Record set START

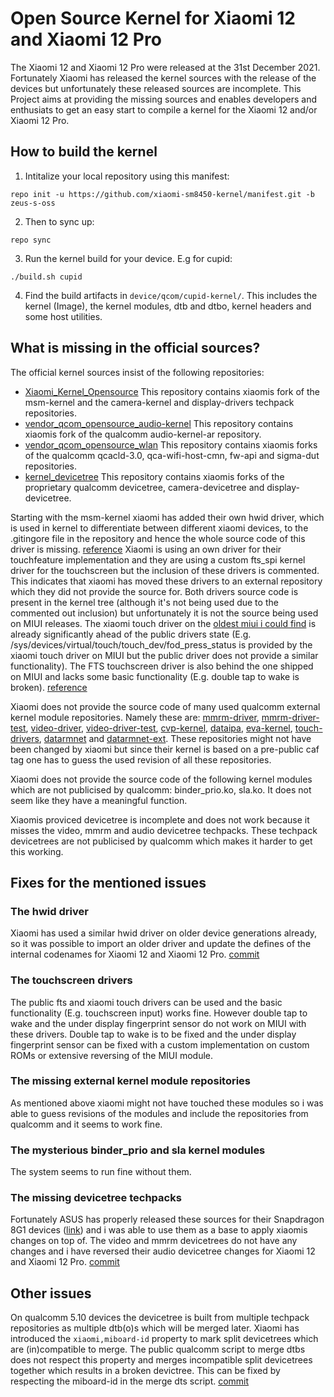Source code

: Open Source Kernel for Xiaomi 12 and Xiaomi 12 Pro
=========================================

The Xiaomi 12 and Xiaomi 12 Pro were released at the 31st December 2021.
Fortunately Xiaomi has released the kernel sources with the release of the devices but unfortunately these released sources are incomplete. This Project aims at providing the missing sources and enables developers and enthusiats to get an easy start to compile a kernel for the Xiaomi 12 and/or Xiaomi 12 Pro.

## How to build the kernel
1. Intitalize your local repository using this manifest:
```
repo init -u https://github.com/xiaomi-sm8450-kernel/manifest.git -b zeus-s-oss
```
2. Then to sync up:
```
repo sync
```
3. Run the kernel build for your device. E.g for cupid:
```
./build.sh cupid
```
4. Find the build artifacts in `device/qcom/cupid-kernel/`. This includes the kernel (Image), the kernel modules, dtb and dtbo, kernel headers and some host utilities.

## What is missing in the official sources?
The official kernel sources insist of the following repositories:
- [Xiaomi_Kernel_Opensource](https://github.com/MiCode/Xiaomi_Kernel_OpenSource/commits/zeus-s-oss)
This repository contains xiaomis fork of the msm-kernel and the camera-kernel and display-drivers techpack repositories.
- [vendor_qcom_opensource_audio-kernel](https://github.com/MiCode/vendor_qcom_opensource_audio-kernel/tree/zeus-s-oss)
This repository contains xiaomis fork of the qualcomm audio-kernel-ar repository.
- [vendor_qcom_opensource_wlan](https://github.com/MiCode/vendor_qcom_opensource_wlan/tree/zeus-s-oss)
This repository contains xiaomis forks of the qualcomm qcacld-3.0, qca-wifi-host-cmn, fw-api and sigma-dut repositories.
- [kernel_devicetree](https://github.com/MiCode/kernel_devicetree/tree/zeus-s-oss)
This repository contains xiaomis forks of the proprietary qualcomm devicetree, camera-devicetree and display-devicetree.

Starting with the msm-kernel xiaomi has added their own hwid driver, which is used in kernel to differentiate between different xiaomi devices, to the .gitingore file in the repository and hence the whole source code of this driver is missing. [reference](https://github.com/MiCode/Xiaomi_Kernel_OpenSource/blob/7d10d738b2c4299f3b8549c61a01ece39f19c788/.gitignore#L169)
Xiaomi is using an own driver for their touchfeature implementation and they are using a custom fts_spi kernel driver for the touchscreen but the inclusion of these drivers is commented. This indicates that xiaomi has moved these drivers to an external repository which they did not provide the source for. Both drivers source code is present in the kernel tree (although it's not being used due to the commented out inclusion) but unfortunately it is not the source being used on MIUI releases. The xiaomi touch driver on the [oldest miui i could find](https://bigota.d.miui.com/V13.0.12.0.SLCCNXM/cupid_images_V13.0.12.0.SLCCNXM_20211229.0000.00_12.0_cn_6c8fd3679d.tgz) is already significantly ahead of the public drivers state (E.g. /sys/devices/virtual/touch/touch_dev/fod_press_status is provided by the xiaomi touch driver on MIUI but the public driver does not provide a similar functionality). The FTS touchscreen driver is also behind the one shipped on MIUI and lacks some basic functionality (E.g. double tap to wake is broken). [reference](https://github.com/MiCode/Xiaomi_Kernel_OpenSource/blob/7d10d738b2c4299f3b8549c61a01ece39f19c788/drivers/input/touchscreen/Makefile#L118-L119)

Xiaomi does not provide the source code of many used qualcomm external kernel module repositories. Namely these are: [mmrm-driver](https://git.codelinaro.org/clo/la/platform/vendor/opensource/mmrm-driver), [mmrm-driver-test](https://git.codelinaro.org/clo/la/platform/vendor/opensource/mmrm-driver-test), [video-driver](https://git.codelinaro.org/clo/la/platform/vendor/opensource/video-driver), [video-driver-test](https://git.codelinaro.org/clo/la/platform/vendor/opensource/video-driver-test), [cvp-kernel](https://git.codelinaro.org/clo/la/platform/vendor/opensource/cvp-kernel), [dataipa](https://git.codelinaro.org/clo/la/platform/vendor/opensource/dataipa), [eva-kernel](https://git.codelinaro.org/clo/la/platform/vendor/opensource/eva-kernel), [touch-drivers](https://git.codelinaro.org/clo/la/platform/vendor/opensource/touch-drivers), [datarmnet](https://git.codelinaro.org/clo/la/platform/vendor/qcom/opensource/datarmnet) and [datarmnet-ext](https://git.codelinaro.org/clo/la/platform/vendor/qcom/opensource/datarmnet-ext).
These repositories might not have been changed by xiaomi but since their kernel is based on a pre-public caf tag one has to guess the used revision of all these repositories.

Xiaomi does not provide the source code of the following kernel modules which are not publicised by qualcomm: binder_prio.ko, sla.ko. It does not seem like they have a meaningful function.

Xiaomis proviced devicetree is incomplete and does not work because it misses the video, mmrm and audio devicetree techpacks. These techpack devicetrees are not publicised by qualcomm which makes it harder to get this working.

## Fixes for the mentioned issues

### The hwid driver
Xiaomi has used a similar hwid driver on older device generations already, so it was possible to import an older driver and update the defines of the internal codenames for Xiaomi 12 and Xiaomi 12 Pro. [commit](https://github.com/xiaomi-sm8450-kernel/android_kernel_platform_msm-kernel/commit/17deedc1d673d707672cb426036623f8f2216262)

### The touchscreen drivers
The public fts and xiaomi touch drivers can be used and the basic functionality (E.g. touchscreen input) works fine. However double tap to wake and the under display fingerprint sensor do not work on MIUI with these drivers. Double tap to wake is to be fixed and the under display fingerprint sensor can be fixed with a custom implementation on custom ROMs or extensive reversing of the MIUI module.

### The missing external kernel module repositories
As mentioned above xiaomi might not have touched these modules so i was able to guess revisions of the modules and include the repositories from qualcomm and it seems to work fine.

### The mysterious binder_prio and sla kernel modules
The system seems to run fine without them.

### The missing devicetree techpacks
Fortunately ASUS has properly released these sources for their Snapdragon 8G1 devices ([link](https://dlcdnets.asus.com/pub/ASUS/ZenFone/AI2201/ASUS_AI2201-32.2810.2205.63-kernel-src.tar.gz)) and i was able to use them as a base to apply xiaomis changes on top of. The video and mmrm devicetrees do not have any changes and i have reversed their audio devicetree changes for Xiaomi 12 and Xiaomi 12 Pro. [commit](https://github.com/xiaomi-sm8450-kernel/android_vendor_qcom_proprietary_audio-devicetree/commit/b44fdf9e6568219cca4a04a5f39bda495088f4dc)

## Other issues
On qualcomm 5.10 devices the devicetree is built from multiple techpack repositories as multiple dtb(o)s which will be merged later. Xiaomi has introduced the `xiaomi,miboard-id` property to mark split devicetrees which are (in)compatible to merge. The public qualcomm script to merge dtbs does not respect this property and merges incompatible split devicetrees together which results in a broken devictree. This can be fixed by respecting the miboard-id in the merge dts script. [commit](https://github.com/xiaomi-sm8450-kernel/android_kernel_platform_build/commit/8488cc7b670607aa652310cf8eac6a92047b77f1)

Record set END

Task details: Whenever the word "modules" appears in a line of the listing, copy out that line.

Answer space:
4. Find the build artifacts in `device/qcom/cupid-kernel/`. This includes the kernel (Image), the kernel modules, dtb and dtbo, kernel headers and some host utilities.
Xiaomi does not provide the source code of the following kernel modules which are not publicised by qualcomm: binder_prio.ko, sla.ko. It does not seem like they have a meaningful function.
As mentioned above xiaomi might not have touched these modules so i was able to guess revisions of the modules and include the repositories from qualcomm and it seems to work fine.
### The mysterious binder_prio and sla kernel modules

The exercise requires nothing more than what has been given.